Typically, Sami and I write and demo songs individually, then we choose which ones to pursue and put on the next release. Our lyric writing process generally follows a similar format, with the primary composer taking the reins and the other (as well as Sean) making smaller contributions.
Sami: My start to writing lyrics was realizing that we needed words for a song! They definitely came after the music in our case. I’m excited to be writing for this, as it’s one element of song writing I’ve come to enjoy more over the years, even if it’s still the most challenging part to me.
Tanner: As I’m writing this, I’m finding that my inspiration comes from a few key places:
- Things going on in my life and in the lives of others close to me are an inspiration. For example, “Aspen” was inspired by the sudden death of my wife’s family dog and her feelings immediately following that event.
- Things going on in the news or that I’m reading/watching/listening to give me ideas. An example of that is a recent high-profile arrest related to a cult, which, along with an interest in true crime, inspired the lyrics for an upcoming song.

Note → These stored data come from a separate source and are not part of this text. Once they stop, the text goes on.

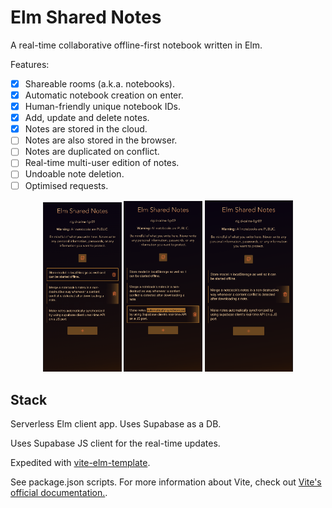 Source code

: # Elm Shared Notes

A real-time collaborative offline-first notebook written in Elm.

Features:

- [x] Shareable rooms (a.k.a. notebooks).
- [x] Automatic notebook creation on enter.
- [x] Human-friendly unique notebook IDs.
- [x] Add, update and delete notes.
- [x] Notes are stored in the cloud.
- [ ] Notes are also stored in the browser.
- [ ] Notes are duplicated on conflict.
- [ ] Real-time multi-user edition of notes.
- [ ] Undoable note deletion.
- [ ] Optimised requests.

<p align="center">
  <img width="25%" src="./readme/screenshot1.png" alt="screenshot with notes states" />
  <img width="25%" src="./readme/screenshot2.png" alt="screenshot with selected text" />
  <img width="28%" src="./readme/screenshot3.png" alt="screenshot with text overlapping gradient" />
</p>


## Stack

Serverless Elm client app. Uses Supabase as a DB.

Uses Supabase JS client for the real-time updates.

Expedited with [vite-elm-template](https://github.com/lindsaykwardell/vite-elm-template).

See package.json scripts. For more information about Vite, check out [Vite's official documentation.](https://vitejs.dev/).
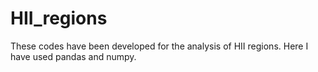 # HII_regions

These codes have been developed for the analysis of HII regions. Here I have used pandas and numpy.
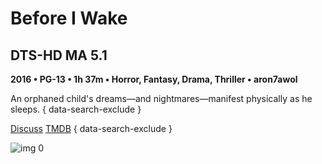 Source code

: # Before I Wake

## DTS-HD MA 5.1

**2016 • PG-13 • 1h 37m • Horror, Fantasy, Drama, Thriller • aron7awol**

An orphaned child's dreams—and nightmares—manifest physically as he sleeps.
{ data-search-exclude }

[Discuss](https://www.avsforum.com/threads/bass-eq-for-filtered-movies.2995212/post-56893474)  [TMDB](301804)
{ data-search-exclude }

![img 0](https://i.imgur.com/ihnfQMQ.jpg)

- Sometimes my worldviews or philosophy lessons sneak their way to the surface. For example, “GodSon” is about the individual futility of fighting for a cause or joining a side, but the overall necessity for both sides to exist to maintain the balance of our society.
- Just as often, I’ll work out one or two vocal melodies during the early stages of song writing and come up with a random, vague line, then try to figure out what the hell makes sense to write about so I don’t have to change that line, dammit!
Unfortunately, lyrics are almost always the last piece of the songwriting puzzle, and the part I dread most. Between raising a family, owning a home, working my real job, and maintaining my Grecian Ideal physique, I hardly have time to wipe my own ass, let alone be bothered with sitting down in a quiet room to let my shallow thoughts spill onto paper. I’m an engineer and I have an engineer’s brain. That is, I can’t help but try to be as clear and concise as possible when writing. I have a very hard time being metaphorical or mysterious with my lyrics, and I usually feel like I’m just delivering my “message” in a really hamfisted and obvious way.
Part of that is just being overly self-critical, but usually just looking at some of my favorite band’s lyrics and thinking, “Hey, those kind of suck, too! And they’re alright!” helps me get over it.
Sami: The process isn’t the same every time, but usually I come up with a song title, then write a song to fit the song title, then write lyrics after a demo for the music has been made.
I try to change up the formula to get new ideas, and “Mirth of the Divine” was the first song where I wrote lyrics while writing the song. I was focusing on getting better at singing while playing guitar at the time so I wanted to essentially write an easier song for that purpose. All of the lyrics to that song were just phrases that came to mind while strumming the guitar without thinking too hard about what it all meant. The end result was a set of lyrics that are without a doubt the most true to who I am, so I’ll definitely use this approach to writing lyrics more in the future.
One big source of inspiration comes from stories, whether that be film, books, comics, or video games. Ok, mostly it’s comics and video games. Mixed into all of that are my philosophical views on life. Often writing lyrics is also a moment for me to vent. Songs like “We Will Tear Down the Gods” and “Pavor Nocturnis” are largely self-absorbed explorations of depression and self-pity, and overcoming those struggles. The entirety of Sol was essentially me (very quietly) shouting about how humankind is bringing about its own end. Lastly, I try and walk around outside while writing lyrics to get some sort of inspiration from nature. Granted, that’s been a bit of a different experience in recent years due to living right in the middle of the city.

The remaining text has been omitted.